• **What to produce**
For the word "give", report how many lines of the records below contain it, and nothing more.
Start of Data shown
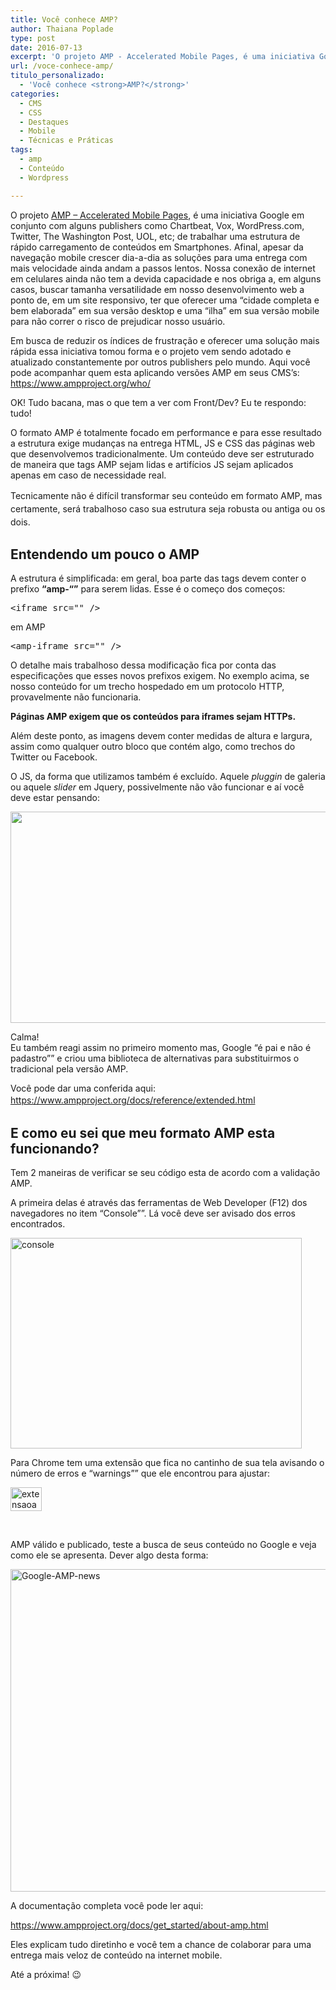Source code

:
 ```yaml
---
title: Você conhece AMP?
author: Thaiana Poplade
type: post
date: 2016-07-13
excerpt: 'O projeto AMP - Accelerated Mobile Pages, é uma iniciativa Google em conjunto com alguns publishers como Chartbeat, Vox, Wordpress.com, Twitter, The Washington Post, UOL, etc; de trabalhar uma estrutura de rápido carregamento de conteúdos em Smartphones.'
url: /voce-conhece-amp/
titulo_personalizado:
  - 'Você conhece <strong>AMP?</strong>'
categories:
  - CMS
  - CSS
  - Destaques
  - Mobile
  - Técnicas e Práticas
tags:
  - amp
  - Conteúdo
  - Wordpress

---
```

O projeto <a href="https://www.ampproject.org/" target="_blank">AMP &#8211; Accelerated Mobile Pages</a>, é uma iniciativa Google em conjunto com alguns publishers como Chartbeat, Vox, WordPress.com, Twitter, The Washington Post, UOL, etc; de trabalhar uma estrutura de rápido carregamento de conteúdos em Smartphones. Afinal, apesar da navegação mobile crescer dia-a-dia as soluções para uma entrega com mais velocidade ainda andam a passos lentos. Nossa conexão de internet em celulares ainda não tem a devida capacidade e nos obriga a, em alguns casos, buscar tamanha versatilidade em nosso desenvolvimento web a ponto de, em um site responsivo, ter que oferecer uma &#8220;cidade completa e bem elaborada&#8221; em sua versão desktop e uma &#8220;ilha&#8221; em sua versão mobile para não correr o risco de prejudicar nosso usuário.

Em busca de reduzir os índices de frustração e oferecer uma solução mais rápida essa iniciativa tomou forma e o projeto vem sendo adotado e atualizado constantemente por outros publishers pelo mundo. Aqui você pode acompanhar quem esta aplicando versões AMP em seus CMS’s: <a href="https://www.ampproject.org/who/" target="_blank">https://www.ampproject.org/who/</a>

OK! Tudo bacana, mas o que tem a ver com Front/Dev? Eu te respondo: tudo!

O formato AMP é totalmente focado em performance e para esse resultado a estrutura exige mudanças na entrega HTML, JS e CSS das páginas web que desenvolvemos tradicionalmente. Um conteúdo deve ser estruturado de maneira que tags AMP sejam lidas e artifícios JS sejam aplicados apenas em caso de necessidade real.
  
<span style="line-height: 1.5">Tecnicamente não é difícil transformar seu conteúdo em formato AMP, mas certamente, será trabalhoso caso sua estrutura seja robusta ou antiga ou os dois.</p> 

<h2>
  Entendendo um pouco o AMP
</h2>

<p>
  A estrutura é simplificada: em geral, boa parte das tags devem conter o prefixo <strong>&#8220;amp-&#8220;&#8221;</strong> para serem lidas. Esse é o começo dos começos:
</p>

<pre class="lang-html">&lt;iframe src="" /&gt;</pre>

<p>
  em AMP
</p>

<pre class="lang-html">&lt;amp-iframe src="" /&gt;</pre>

<p>
  O detalhe mais trabalhoso dessa modificação fica por conta das especificações que esses novos prefixos exigem. No exemplo acima, se nosso conteúdo for um trecho hospedado em um protocolo HTTP, provavelmente não funcionaria.
</p>

<p>
  <strong>Páginas AMP exigem que os conteúdos para iframes sejam HTTPs.</strong>
</p>

<p>
  Além deste ponto, as imagens devem conter medidas de altura e largura, assim como qualquer outro bloco que contém algo, como trechos do Twitter ou Facebook.
</p>

<p>
  O JS, da forma que utilizamos também é excluído. Aquele <i>pluggin </i>de galeria ou aquele <i>slider </i>em Jquery, possivelmente não vão funcionar e aí você deve estar pensando:
</p>

<p>
  <img class="alignnone" src="https://media.giphy.com/media/fd1TSJqq3b4GI/giphy.gif" width="600" height="338" />
</p>

<p>
  Calma!<br /> Eu também reagi assim no primeiro momento mas, Google &#8220;é pai e não é padastro&#8221;&#8221; e criou uma biblioteca de alternativas para substituirmos o tradicional pela versão AMP.
</p>

<p>
  Você pode dar uma conferida aqui: <a href="https://www.ampproject.org/docs/reference/extended.html" target="_blank"><span style="line-height: 1.5">https://www.ampproject.org/docs/reference/extended.html</a></p> 
  
  <h2>
    E como eu sei que meu formato AMP esta funcionando?
  </h2>
  
  <p>
    Tem 2 maneiras de verificar se seu código esta de acordo com a validação AMP.
  </p>
  
  <p>
    A primeira delas é através das ferramentas de Web Developer (F12) dos navegadores no item &#8220;Console&#8221;&#8221;. Lá você deve ser avisado dos erros encontrados.
  </p>
  
  <p>
    <img class="alignnone size-full wp-image-55207" src="http://tableless.com.br/uploads/2016/07/console.jpg" alt="console" width="466" height="337" />
  </p>
  
  <p>
    Para Chrome tem uma extensão que fica no cantinho de sua tela avisando o número de erros e &#8220;warnings&#8221;&#8221; que ele encontrou para ajustar:
  </p>
  
  <p>
    <img class="alignnone size-full wp-image-55208" src="http://tableless.com.br/uploads/2016/07/extensaoamp.jpg" alt="extensaoamp" width="50" height="38" />
  </p>
  
  <p>
    &nbsp;
  </p>
  
  <p>
    AMP válido e publicado, teste a busca de seus conteúdo no Google e veja como ele se apresenta. Dever algo desta forma:
  </p>
  
  <p>
    <img class="alignnone wp-image-55209" src="http://tableless.com.br/uploads/2016/07/Google-AMP-news.jpg" alt="Google-AMP-news" width="800" height="516" />
  </p>
  
  <p>
    A documentação completa você pode ler aqui:
  </p>
  
  <p>
    <a href="https://www.ampproject.org/docs/get_started/about-amp.html" target="_blank">https://www.ampproject.org/docs/get_started/about-amp.html</a>
  </p>
  
  <p>
    Eles explicam tudo diretinho e você tem a chance de colaborar para uma entrega mais veloz de conteúdo na internet mobile.
  </p>
  
  <p>
    Até a próxima! 😉
  </p>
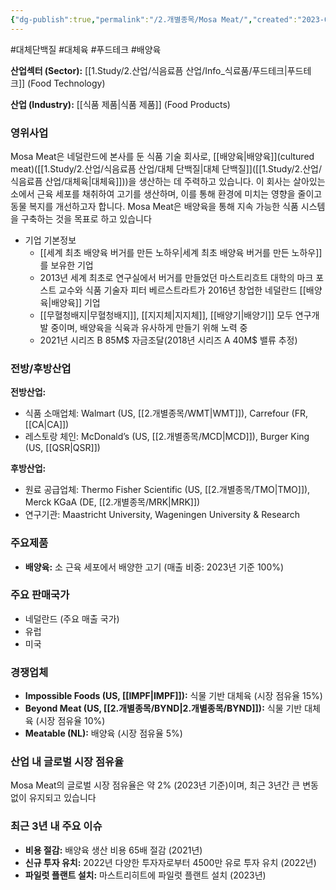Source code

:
 ```yaml
---
{"dg-publish":true,"permalink":"/2.개별종목/Mosa Meat/","created":"2023-07-15T11:59:07.739+09:00","updated":"2025-06-25T11:20:16.236+09:00"}
---
```


#대체단백질 #대체육 #푸드테크 #배양육


**산업섹터 (Sector):** [[1.Study/2.산업/식음료픔 산업/Info_식료품/푸드테크\|푸드테크]] (Food Technology)  

**산업 (Industry):** [[식품 제품\|식품 제품]] (Food Products)

### 영위사업

Mosa Meat은 네덜란드에 본사를 둔 식품 기술 회사로, [[배양육\|배양육]](cultured meat)([[1.Study/2.산업/식음료픔 산업/대체 단백질\|대체 단백질]]([[1.Study/2.산업/식음료픔 산업/대체육\|대체육]]))을 생산하는 데 주력하고 있습니다. 이 회사는 살아있는 소에서 근육 세포를 채취하여 고기를 생산하며, 이를 통해 환경에 미치는 영향을 줄이고 동물 복지를 개선하고자 합니다. Mosa Meat은 배양육을 통해 지속 가능한 식품 시스템을 구축하는 것을 목표로 하고 있습니다

- 기업 기본정보
	- [[세계 최초 배양육 버거를 만든 노하우\|세계 최초 배양육 버거를 만든 노하우]]를 보유한 기업
	- 2013년 세계 최초로 연구실에서 버거를 만들었던 마스트리흐트 대학의 마크 포스트 교수와 식품 기술자 피터 베르스트라트가 2016년 창업한 네덜란드 [[배양육\|배양육]] 기업
	- [[무혈청배지\|무혈청배지]], [[지지체\|지지체]], [[배양기\|배양기]] 모두 연구개발 중이며, 배양육을 식육과 유사하게 만들기 위해 노력 중
	- 2021년 시리즈 B 85M$ 자금조달(2018년 시리즈 A 40M$ 밸류 추정)


### 전방/후방산업

**전방산업:**

- 식품 소매업체: Walmart (US, [[2.개별종목/WMT\|WMT]]), Carrefour (FR, [[CA\|CA]])
- 레스토랑 체인: McDonald’s (US, [[2.개별종목/MCD\|MCD]]), Burger King (US, [[QSR\|QSR]])

**후방산업:**

- 원료 공급업체: Thermo Fisher Scientific (US, [[2.개별종목/TMO\|TMO]]), Merck KGaA (DE, [[2.개별종목/MRK\|MRK]])
- 연구기관: Maastricht University, Wageningen University & Research

### 주요제품

- **배양육:** 소 근육 세포에서 배양한 고기 (매출 비중: 2023년 기준 100%)

### 주요 판매국가

- 네덜란드 (주요 매출 국가)
- 유럽
- 미국

### 경쟁업체

- **Impossible Foods (US, [[IMPF\|IMPF]]):** 식물 기반 대체육 (시장 점유율 15%)
- **Beyond Meat (US, [[2.개별종목/BYND\|2.개별종목/BYND]]):** 식물 기반 대체육 (시장 점유율 10%)
- **Meatable (NL):** 배양육 (시장 점유율 5%)

### 산업 내 글로벌 시장 점유율

Mosa Meat의 글로벌 시장 점유율은 약 2% (2023년 기준)이며, 최근 3년간 큰 변동 없이 유지되고 있습니다

### 최근 3년 내 주요 이슈

- **비용 절감:** 배양육 생산 비용 65배 절감 (2021년)
- **신규 투자 유치:** 2022년 다양한 투자자로부터 4500만 유로 투자 유치 (2022년)
- **파일럿 플랜트 설치:** 마스트리히트에 파일럿 플랜트 설치 (2023년)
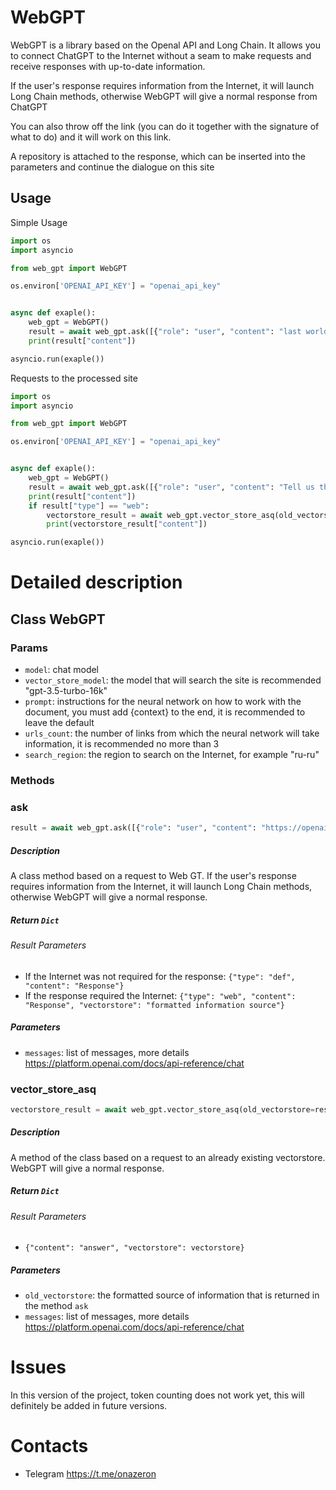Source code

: # WebGPT

WebGPT is a library based on the Openal API and Long Chain. It allows you to connect ChatGPT to the Internet without a seam to make requests and receive responses with up-to-date information.

If the user's response requires information from the Internet, it will launch Long Chain methods, otherwise WebGPT will give a normal response from ChatGPT

You can also throw off the link (you can do it together with the signature of what to do) and it will work on this link.

A repository is attached to the response, which can be inserted into the parameters and continue the dialogue on this site

## Usage
Simple Usage

```python
import os
import asyncio

from web_gpt import WebGPT

os.environ['OPENAI_API_KEY'] = "openai_api_key"


async def exaple():
    web_gpt = WebGPT()
    result = await web_gpt.ask([{"role": "user", "content": "last world news"}])
    print(result["content"])

asyncio.run(exaple())
```

Requests to the processed site

```python
import os
import asyncio

from web_gpt import WebGPT

os.environ['OPENAI_API_KEY'] = "openai_api_key"


async def exaple():
    web_gpt = WebGPT()
    result = await web_gpt.ask([{"role": "user", "content": "Tell us the latest news in the world of neural networks"}])
    print(result["content"])
    if result["type"] == "web":
        vectorstore_result = await web_gpt.vector_store_asq(old_vectorstore=result["vectorstore"], messages=[{"role": "user", "content": "Tell me more about <something>"}])
        print(vectorstore_result["content"])

asyncio.run(exaple())
```

# Detailed description

## Class WebGPT 

### Params

* `model`: chat model
* `vector_store_model`: the model that will search the site is recommended "gpt-3.5-turbo-16k"
* `prompt`: instructions for the neural network on how to work with the document, you must add {context} to the end, it is recommended to leave the default
* `urls_count`: the number of links from which the neural network will take information, it is recommended no more than 3
* `search_region`: the region to search on the Internet, for example "ru-ru"

### Methods

### ask

```python
result = await web_gpt.ask([{"role": "user", "content": "https://openai.com/gpt-4 summarize this article"}])
```

##### Description

A class method based on a request to Web GT. If the user's response requires information from the Internet, it will launch Long Chain methods, otherwise WebGPT will give a normal response.

##### Return `Dict`

###### Result Parameters

* If the Internet was not required for the response: `{"type": "def", "content": "Response"}`
* If the response required the Internet: `{"type": "web", "content": "Response", "vectorstore": "formatted information source"}`

##### Parameters

* `messages`: list of messages, more details https://platform.openai.com/docs/api-reference/chat





### vector_store_asq

```python
vectorstore_result = await web_gpt.vector_store_asq(old_vectorstore=result["vectorstore"], messages=[{"role": "user", "content": "Tell me more about <something>"}])
```

##### Description

A method of the class based on a request to an already existing vectorstore. WebGPT will give a normal response.

##### Return `Dict`

###### Result Parameters

* `{"content": "answer", "vectorstore": vectorstore}`

##### Parameters

* `old_vectorstore`: the formatted source of information that is returned in the method `ask`
* `messages`: list of messages, more details https://platform.openai.com/docs/api-reference/chat

# Issues

In this version of the project, token counting does not work yet, this will definitely be added in future versions.

# Contacts

- Telegram https://t.me/onazeron

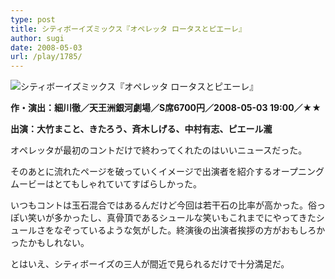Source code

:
 ```yaml
---
type: post
title: シティボーイズミックス『オペレッタ ロータスとピエーレ』
author: sugi
date: 2008-05-03
url: /play/1785/
---
```

<img src="/images/play/20080503.jpg" alt="シティボーイズミックス『オペレッタ ロータスとピエーレ』" class="alignleft" />

**作・演出：細川徹／天王洲銀河劇場／S席6700円／2008-05-03 19:00／★★**

**出演：大竹まこと、きたろう、斉木しげる、中村有志、ピエール瀧**

オペレッタが最初のコントだけで終わってくれたのはいいニュースだった。

そのあとに流れたページを破っていくイメージで出演者を紹介するオープニングムービーはとてもしゃれていてすばらしかった。

いつもコントは玉石混合ではあるんだけど今回は若干石の比率が高かった。俗っぽい笑いが多かったし、真骨頂であるシュールな笑いもこれまでにやってきたシュールさをなぞっているような気がした。終演後の出演者挨拶の方がおもしろかったかもしれない。

とはいえ、シティボーイズの三人が間近で見られるだけで十分満足だ。
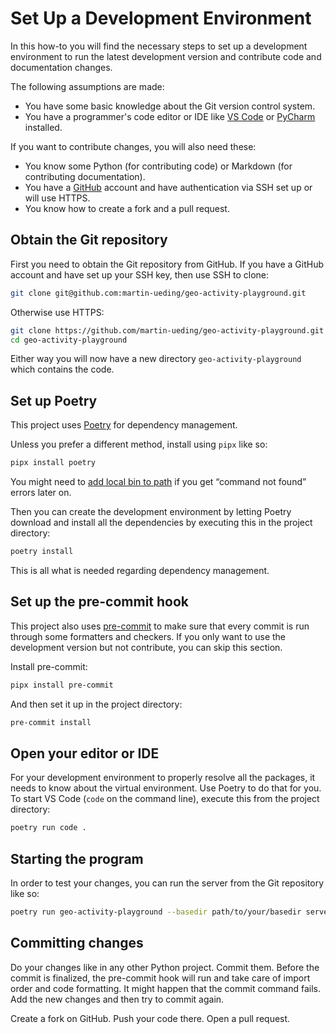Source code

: # Set Up a Development Environment

In this how-to you will find the necessary steps to set up a development environment to run the latest development version and contribute code and documentation changes.

The following assumptions are made:

- You have some basic knowledge about the Git version control system.
- You have a programmer's code editor or IDE like [VS Code](https://code.visualstudio.com/) or [PyCharm](https://www.jetbrains.com/pycharm/download/?section=linux) installed.

If you want to contribute changes, you will also need these:

- You know some Python (for contributing code) or Markdown (for contributing documentation).
- You have a [GitHub](https://github.com/) account and have authentication via SSH set up or will use HTTPS.
- You know how to create a fork and a pull request.

## Obtain the Git repository

First you need to obtain the Git repository from GitHub. If you have a GitHub account and have set up your SSH key, then use SSH to clone:

```bash
git clone git@github.com:martin-ueding/geo-activity-playground.git
```

Otherwise use HTTPS:

```bash
git clone https://github.com/martin-ueding/geo-activity-playground.git
cd geo-activity-playground
```

Either way you will now have a new directory `geo-activity-playground` which contains the code.

## Set up Poetry

This project uses [Poetry](https://python-poetry.org/) for dependency management.

Unless you prefer a different method, install using `pipx` like so:

```bash
pipx install poetry
```

You might need to [add local bin to path](add-local-bin-to-path.md) if you get “command not found” errors later on.

Then you can create the development environment by letting Poetry download and install all the dependencies by executing this in the project directory:

```bash
poetry install
```

This is all what is needed regarding dependency management.

## Set up the pre-commit hook

This project also uses [pre-commit](https://pre-commit.com/) to make sure that every commit is run through some formatters and checkers. If you only want to use the development version but not contribute, you can skip this section.

Install pre-commit:

```bash
pipx install pre-commit
```

And then set it up in the project directory:

```bash
pre-commit install
```

## Open your editor or IDE

For your development environment to properly resolve all the packages, it needs to know about the virtual environment. Use Poetry to do that for you. To start VS Code (`code` on the command line), execute this from the project directory:

```bash
poetry run code .
```

## Starting the program

In order to test your changes, you can run the server from the Git repository like so:

```bash
poetry run geo-activity-playground --basedir path/to/your/basedir serve
```

## Committing changes

Do your changes like in any other Python project. Commit them. Before the commit is finalized, the pre-commit hook will run and take care of import order and code formatting. It might happen that the commit command fails. Add the new changes and then try to commit again.

Create a fork on GitHub. Push your code there. Open a pull request.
End of Data shown
• **Answer box**
3